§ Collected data
■ ■ ■ ■ ■ ■ ■
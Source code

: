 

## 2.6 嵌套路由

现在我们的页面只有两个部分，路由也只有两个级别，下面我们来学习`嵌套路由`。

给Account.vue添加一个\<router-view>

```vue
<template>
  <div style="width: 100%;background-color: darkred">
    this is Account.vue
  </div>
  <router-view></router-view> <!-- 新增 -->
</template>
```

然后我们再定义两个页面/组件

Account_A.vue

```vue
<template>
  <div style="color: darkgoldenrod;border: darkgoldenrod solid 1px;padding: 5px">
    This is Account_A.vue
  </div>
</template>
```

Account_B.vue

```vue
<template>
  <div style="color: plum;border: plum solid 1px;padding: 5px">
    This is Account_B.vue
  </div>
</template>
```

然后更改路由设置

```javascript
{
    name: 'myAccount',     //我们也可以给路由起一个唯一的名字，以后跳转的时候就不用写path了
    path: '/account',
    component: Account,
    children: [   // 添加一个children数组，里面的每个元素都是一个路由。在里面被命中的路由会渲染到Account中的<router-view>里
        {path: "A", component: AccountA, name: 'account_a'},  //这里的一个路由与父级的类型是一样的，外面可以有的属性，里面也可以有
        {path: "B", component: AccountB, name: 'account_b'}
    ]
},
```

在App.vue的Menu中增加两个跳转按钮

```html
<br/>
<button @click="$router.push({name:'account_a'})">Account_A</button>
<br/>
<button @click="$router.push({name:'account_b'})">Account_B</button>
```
■ ■ ■ ■ ■ ■ ■
§ ABOUT THIS EXERCISE
Look through the entries and find each line that has the string "padding". Copy those lines.

§ ANSWER TO THIS TASK
  <div style="color: darkgoldenrod;border: darkgoldenrod solid 1px;padding: 5px">
  <div style="color: plum;border: plum solid 1px;padding: 5px">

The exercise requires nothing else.